Researchers suggest that patients suffering from high blood pressure and heart diseases should cut down on sugar as getting benefits after reducing salt levels is debatable.  However, some researchers believe that high blood pressure and heart disease patients should reduce the level of both sugar and salt to decrease the risk of these medical conditions.

A team of researchers from Montefiore Medical center and St. Luke's Mid America Heart Institute focused on added sugar intake particularly from fructose, which is found as a sweetener in many processed food products and beverages.

However, Francesco Cappuccio, a cardiovascular medicine and epidemiology professor at the University of Warwick suggests that both sugar and salt levels in the body should be maintained to avoid high blood pressure and heart diseases.

"Both should be targeted at population level for an effective approach to cardiovascular prevention. The shift in attention from salt to sugar is scientifically unnecessary and unsupported," says Cappuccio.

Professor Tom Saunders from King's College London suggests that cutting down on salt intake lowers blood pressure; however, reducing added sugar for lowering the blood pressure is vague.
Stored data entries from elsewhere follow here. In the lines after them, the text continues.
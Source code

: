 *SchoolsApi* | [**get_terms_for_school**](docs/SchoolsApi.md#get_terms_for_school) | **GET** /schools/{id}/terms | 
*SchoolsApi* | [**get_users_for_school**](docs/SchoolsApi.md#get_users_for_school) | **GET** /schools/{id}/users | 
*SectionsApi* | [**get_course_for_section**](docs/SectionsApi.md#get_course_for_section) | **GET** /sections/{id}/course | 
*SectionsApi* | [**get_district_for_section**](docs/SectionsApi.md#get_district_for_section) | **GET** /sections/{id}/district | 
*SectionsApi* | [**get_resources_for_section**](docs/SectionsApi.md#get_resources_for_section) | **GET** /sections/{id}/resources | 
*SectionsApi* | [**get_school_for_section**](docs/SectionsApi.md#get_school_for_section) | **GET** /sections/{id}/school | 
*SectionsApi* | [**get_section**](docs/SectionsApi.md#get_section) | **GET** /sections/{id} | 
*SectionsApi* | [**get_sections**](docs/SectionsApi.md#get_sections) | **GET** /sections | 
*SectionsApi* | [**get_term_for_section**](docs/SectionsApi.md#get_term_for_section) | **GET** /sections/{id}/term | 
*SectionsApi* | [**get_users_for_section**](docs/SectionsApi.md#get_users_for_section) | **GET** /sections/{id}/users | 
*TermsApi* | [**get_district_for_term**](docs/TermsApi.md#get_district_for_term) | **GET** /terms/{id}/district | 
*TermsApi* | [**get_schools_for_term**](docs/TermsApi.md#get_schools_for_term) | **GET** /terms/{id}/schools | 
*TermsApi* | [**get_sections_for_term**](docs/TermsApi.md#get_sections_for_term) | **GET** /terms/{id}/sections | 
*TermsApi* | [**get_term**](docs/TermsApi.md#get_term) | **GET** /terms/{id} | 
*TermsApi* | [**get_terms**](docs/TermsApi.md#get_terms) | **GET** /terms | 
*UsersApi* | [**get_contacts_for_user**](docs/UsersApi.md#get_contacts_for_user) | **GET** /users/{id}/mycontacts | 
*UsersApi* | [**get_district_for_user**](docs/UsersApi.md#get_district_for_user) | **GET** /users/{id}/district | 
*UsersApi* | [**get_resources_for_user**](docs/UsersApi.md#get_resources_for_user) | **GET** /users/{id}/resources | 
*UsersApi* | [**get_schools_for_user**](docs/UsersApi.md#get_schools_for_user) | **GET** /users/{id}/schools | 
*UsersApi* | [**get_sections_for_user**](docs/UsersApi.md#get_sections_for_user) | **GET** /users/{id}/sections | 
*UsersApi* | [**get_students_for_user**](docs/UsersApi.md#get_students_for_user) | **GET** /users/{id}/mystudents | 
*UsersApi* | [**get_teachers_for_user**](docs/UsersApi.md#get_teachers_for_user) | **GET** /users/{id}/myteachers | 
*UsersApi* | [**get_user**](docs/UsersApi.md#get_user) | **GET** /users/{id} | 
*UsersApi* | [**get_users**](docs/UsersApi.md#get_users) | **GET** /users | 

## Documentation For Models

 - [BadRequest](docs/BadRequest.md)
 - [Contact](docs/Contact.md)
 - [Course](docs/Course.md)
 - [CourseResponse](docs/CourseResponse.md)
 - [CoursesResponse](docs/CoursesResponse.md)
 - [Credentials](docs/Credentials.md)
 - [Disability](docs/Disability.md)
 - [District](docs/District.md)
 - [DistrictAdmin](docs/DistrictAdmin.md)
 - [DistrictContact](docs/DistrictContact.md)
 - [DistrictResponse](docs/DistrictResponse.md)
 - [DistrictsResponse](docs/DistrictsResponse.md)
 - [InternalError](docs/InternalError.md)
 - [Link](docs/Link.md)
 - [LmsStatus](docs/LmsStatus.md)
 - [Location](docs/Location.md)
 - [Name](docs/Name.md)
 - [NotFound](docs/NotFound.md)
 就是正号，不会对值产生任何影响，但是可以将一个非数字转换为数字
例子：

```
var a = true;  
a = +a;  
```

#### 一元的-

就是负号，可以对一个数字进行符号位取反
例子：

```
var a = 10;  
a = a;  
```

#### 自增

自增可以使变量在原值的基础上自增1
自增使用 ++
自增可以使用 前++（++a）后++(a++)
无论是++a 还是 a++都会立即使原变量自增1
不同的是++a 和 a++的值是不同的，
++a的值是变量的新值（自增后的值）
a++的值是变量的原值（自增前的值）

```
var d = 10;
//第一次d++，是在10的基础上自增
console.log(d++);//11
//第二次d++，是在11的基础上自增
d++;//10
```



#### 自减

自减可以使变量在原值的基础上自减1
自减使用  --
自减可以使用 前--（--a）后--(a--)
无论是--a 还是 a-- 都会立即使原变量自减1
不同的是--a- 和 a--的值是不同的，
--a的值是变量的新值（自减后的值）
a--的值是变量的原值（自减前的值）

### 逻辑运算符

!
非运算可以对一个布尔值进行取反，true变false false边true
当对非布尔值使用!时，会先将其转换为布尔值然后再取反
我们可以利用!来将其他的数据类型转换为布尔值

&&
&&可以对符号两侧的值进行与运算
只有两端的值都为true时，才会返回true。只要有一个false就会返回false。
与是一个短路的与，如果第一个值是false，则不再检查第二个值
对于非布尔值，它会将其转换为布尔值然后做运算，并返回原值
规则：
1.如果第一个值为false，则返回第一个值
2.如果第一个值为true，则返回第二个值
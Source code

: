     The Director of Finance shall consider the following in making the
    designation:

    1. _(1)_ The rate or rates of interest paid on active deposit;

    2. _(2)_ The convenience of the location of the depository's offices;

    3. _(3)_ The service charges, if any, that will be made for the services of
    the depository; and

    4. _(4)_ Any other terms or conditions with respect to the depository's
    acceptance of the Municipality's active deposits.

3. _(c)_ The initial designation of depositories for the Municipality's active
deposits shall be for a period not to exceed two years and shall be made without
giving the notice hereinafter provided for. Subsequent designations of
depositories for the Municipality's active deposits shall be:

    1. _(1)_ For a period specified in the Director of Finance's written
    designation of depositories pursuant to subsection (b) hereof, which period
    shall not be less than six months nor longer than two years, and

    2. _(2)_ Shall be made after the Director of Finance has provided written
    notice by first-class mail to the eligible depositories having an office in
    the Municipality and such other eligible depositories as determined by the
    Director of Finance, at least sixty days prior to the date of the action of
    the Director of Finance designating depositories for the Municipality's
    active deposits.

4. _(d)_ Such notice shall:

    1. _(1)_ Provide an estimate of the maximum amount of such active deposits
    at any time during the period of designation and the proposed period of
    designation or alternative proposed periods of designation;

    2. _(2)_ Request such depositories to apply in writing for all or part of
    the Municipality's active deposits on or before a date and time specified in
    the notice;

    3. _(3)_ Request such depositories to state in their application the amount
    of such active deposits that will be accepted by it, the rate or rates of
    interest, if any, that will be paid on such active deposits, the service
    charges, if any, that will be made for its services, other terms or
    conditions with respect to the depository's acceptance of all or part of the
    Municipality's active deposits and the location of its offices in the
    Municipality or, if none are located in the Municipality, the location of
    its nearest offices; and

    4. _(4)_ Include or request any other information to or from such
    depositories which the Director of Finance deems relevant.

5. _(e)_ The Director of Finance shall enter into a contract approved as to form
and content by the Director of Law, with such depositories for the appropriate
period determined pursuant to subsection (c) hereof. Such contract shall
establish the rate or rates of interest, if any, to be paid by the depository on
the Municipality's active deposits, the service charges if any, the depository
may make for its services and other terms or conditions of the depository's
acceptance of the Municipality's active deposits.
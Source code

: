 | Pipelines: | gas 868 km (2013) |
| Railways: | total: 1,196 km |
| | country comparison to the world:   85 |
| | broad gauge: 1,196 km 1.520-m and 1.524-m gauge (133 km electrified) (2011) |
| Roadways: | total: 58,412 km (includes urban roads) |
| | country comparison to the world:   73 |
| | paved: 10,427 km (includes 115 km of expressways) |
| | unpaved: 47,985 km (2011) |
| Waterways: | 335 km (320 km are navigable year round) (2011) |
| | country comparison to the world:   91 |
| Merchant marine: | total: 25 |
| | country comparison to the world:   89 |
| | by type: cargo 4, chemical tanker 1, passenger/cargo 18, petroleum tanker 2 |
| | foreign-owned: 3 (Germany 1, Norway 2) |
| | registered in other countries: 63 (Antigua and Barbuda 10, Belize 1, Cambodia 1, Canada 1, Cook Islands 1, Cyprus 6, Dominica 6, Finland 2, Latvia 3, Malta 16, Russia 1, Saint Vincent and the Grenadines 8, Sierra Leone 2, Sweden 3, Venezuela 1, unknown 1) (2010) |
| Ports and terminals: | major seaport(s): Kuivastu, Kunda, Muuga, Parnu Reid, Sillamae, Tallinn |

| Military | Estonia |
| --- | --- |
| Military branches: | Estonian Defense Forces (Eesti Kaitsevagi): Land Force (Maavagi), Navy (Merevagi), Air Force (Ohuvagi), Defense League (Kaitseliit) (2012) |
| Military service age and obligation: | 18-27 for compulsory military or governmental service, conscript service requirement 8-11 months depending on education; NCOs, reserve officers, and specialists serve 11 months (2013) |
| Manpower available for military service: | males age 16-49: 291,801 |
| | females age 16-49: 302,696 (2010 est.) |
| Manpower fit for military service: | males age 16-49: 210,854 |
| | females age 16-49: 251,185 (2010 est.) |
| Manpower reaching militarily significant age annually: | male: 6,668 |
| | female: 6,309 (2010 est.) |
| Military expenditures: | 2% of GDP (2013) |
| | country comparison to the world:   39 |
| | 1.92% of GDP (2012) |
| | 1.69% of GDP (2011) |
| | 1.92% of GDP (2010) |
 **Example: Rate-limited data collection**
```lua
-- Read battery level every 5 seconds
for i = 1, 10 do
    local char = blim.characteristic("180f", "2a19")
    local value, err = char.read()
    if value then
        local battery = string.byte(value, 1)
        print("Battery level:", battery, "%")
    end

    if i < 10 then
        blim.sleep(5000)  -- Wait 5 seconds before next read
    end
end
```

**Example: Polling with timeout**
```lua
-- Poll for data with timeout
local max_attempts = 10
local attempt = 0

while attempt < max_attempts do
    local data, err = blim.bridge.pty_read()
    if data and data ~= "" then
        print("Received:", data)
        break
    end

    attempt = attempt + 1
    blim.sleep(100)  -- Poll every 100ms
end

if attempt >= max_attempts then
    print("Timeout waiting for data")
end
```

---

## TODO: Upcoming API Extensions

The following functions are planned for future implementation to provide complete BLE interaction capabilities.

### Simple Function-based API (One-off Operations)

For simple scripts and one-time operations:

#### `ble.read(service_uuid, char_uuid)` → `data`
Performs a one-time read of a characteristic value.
Saunders added that food producers in the UK have reduced the salt contents from many food products, which has resulted in the fall of blood pressure for many people in the UK.

The latest study conducted by Dr James DiNicolantonio, a cardiovascular research scientist at the Saint Luke's Mid America Heart Institute and Dr Sean C Lucan, of the Albert Einstein College of Medicine in New York. The scientists suggest that daily consumption of over 74 grams of corn syrup rich in fructose elevates high blood pressure risk by 30 percent.

The study also highlights that teens in the U.S. and in the UK consume 16 times the recommended daily amount of sugar.

The scientists also point out that they have evidence that sugar particularly from fructose contributes towards the overall risks that increases cardiovascular diseases. The scientists suggest that people should limit the consumption of sugar-sweetened beverages as the study has found that these drinks contribute to thousands of deaths each year.

The study has been published in the journal Open Heart.